> Your task: Check each line of the material for the string "screens", and copy the lines that have it.

> Provided entries:
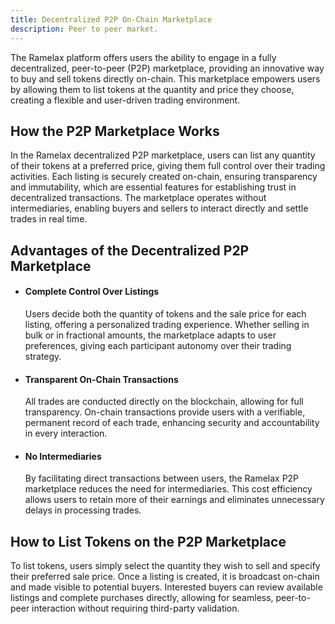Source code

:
 ```yaml
---
title: Decentralized P2P On-Chain Marketplace
description: Peer to peer market.
---
```



The Ramelax platform offers users the ability to engage in a fully decentralized, peer-to-peer (P2P) marketplace, providing an innovative way to buy and sell tokens directly on-chain. This marketplace empowers users by allowing them to list tokens at the quantity and price they choose, creating a flexible and user-driven trading environment.


## How the P2P Marketplace Works

In the Ramelax decentralized P2P marketplace, users can list any quantity of their tokens at a preferred price, giving them full control over their trading activities. Each listing is securely created on-chain, ensuring transparency and immutability, which are essential features for establishing trust in decentralized transactions. The marketplace operates without intermediaries, enabling buyers and sellers to interact directly and settle trades in real time.


## Advantages of the Decentralized P2P Marketplace

- #### Complete Control Over Listings

    Users decide both the quantity of tokens and the sale price for each listing, offering a personalized trading experience. Whether selling in bulk or in fractional amounts, the marketplace adapts to user preferences, giving each participant autonomy over their trading strategy.

- #### Transparent On-Chain Transactions

    All trades are conducted directly on the blockchain, allowing for full transparency. On-chain transactions provide users with a verifiable, permanent record of each trade, enhancing security and accountability in every interaction.

- #### No Intermediaries

    By facilitating direct transactions between users, the Ramelax P2P marketplace reduces the need for intermediaries. This cost efficiency allows users to retain more of their earnings and eliminates unnecessary delays in processing trades.


## How to List Tokens on the P2P Marketplace

To list tokens, users simply select the quantity they wish to sell and specify their preferred sale price. Once a listing is created, it is broadcast on-chain and made visible to potential buyers. Interested buyers can review available listings and complete purchases directly, allowing for seamless, peer-to-peer interaction without requiring third-party validation.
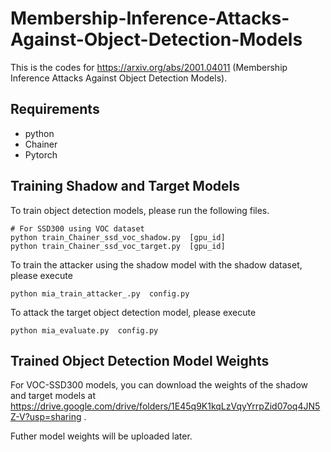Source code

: # Membership-Inference-Attacks-Against-Object-Detection-Models

This is the codes for  https://arxiv.org/abs/2001.04011 (Membership Inference Attacks Against Object Detection Models).


## Requirements

* python
* Chainer 
* Pytorch

## Training Shadow and Target Models
To train object detection models, please run the following files.

```
# For SSD300 using VOC dataset
python train_Chainer_ssd_voc_shadow.py  [gpu_id]
python train_Chainer_ssd_voc_target.py  [gpu_id]

```

To train the attacker using the shadow model with the shadow dataset, please execute 
```
python mia_train_attacker_.py  config.py
```
To attack the target object detection model, please execute
```
python mia_evaluate.py  config.py
```

## Trained Object Detection Model Weights 

For VOC-SSD300 models, you can download the weights of the shadow and target models at https://drive.google.com/drive/folders/1E45q9K1kqLzVqyYrrpZid07oq4JN5Z-V?usp=sharing .

Futher model weights will be uploaded later.
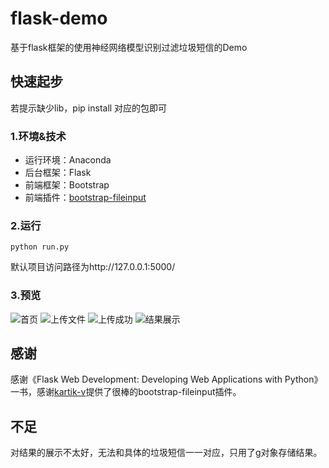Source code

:# flask-demo
基于flask框架的使用神经网络模型识别过滤垃圾短信的Demo
## 快速起步
若提示缺少lib，pip install 对应的包即可

### 1.环境&技术
- 运行环境：Anaconda
- 后台框架：Flask
- 前端框架：Bootstrap
- 前端插件：[bootstrap-fileinput](https://github.com/kartik-v/bootstrap-fileinput)

### 2.运行
```
python run.py
```
默认项目访问路径为http://127.0.0.1:5000/
### 3.预览
![首页](https://i.imgur.com/toA8eSZ.png)
![上传文件](https://i.imgur.com/vGEPpAu.png)
![上传成功](https://i.imgur.com/4COzSAA.png)
![结果展示](https://i.imgur.com/lAnAVeu.png)
## 感谢
感谢《Flask Web Development: Developing Web Applications with Python》一书，感谢[kartik-v](https://github.com/kartik-v)提供了很棒的bootstrap-fileinput插件。
## 不足
对结果的展示不太好，无法和具体的垃圾短信一一对应，只用了g对象存储结果。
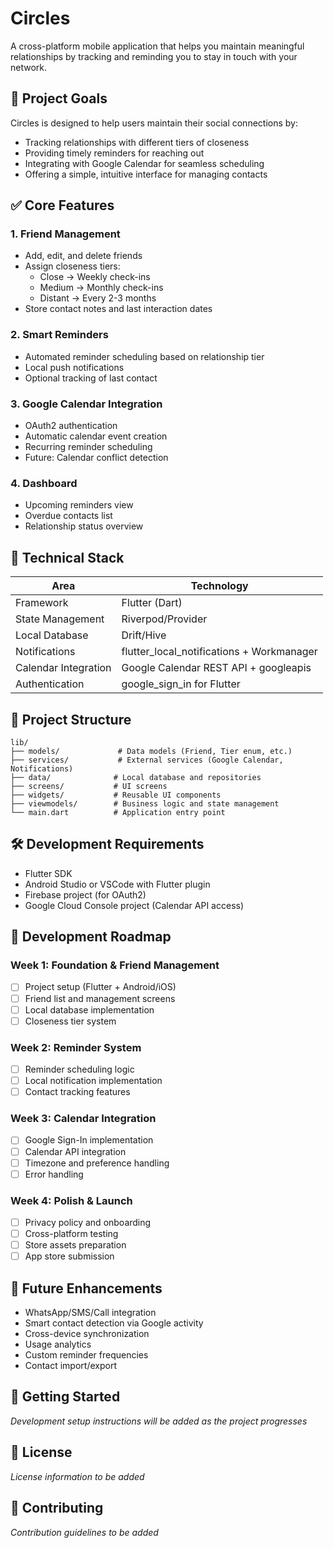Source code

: # Circles

A cross-platform mobile application that helps you maintain meaningful relationships by tracking and reminding you to stay in touch with your network.

## 🎯 Project Goals

Circles is designed to help users maintain their social connections by:
- Tracking relationships with different tiers of closeness
- Providing timely reminders for reaching out
- Integrating with Google Calendar for seamless scheduling
- Offering a simple, intuitive interface for managing contacts

## ✅ Core Features

### 1. Friend Management
- Add, edit, and delete friends
- Assign closeness tiers:
  - Close → Weekly check-ins
  - Medium → Monthly check-ins
  - Distant → Every 2-3 months
- Store contact notes and last interaction dates

### 2. Smart Reminders
- Automated reminder scheduling based on relationship tier
- Local push notifications
- Optional tracking of last contact

### 3. Google Calendar Integration
- OAuth2 authentication
- Automatic calendar event creation
- Recurring reminder scheduling
- Future: Calendar conflict detection

### 4. Dashboard
- Upcoming reminders view
- Overdue contacts list
- Relationship status overview

## 🧱 Technical Stack

| Area | Technology |
|------|------------|
| Framework | Flutter (Dart) |
| State Management | Riverpod/Provider |
| Local Database | Drift/Hive |
| Notifications | flutter_local_notifications + Workmanager |
| Calendar Integration | Google Calendar REST API + googleapis |
| Authentication | google_sign_in for Flutter |

## 📁 Project Structure

```
lib/
├── models/             # Data models (Friend, Tier enum, etc.)
├── services/           # External services (Google Calendar, Notifications)
├── data/              # Local database and repositories
├── screens/           # UI screens
├── widgets/           # Reusable UI components
├── viewmodels/        # Business logic and state management
└── main.dart          # Application entry point
```

## 🛠️ Development Requirements

- Flutter SDK
- Android Studio or VSCode with Flutter plugin
- Firebase project (for OAuth2)
- Google Cloud Console project (Calendar API access)

## 📅 Development Roadmap

### Week 1: Foundation & Friend Management
- [ ] Project setup (Flutter + Android/iOS)
- [ ] Friend list and management screens
- [ ] Local database implementation
- [ ] Closeness tier system

### Week 2: Reminder System
- [ ] Reminder scheduling logic
- [ ] Local notification implementation
- [ ] Contact tracking features

### Week 3: Calendar Integration
- [ ] Google Sign-In implementation
- [ ] Calendar API integration
- [ ] Timezone and preference handling
- [ ] Error handling

### Week 4: Polish & Launch
- [ ] Privacy policy and onboarding
- [ ] Cross-platform testing
- [ ] Store assets preparation
- [ ] App store submission

## 🔮 Future Enhancements

- WhatsApp/SMS/Call integration
- Smart contact detection via Google activity
- Cross-device synchronization
- Usage analytics
- Custom reminder frequencies
- Contact import/export

## 📱 Getting Started

*Development setup instructions will be added as the project progresses*

## 📄 License

*License information to be added*

## 🤝 Contributing

*Contribution guidelines to be added*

> Written reply:
├── screens/           # UI screens
- [ ] Friend list and management screens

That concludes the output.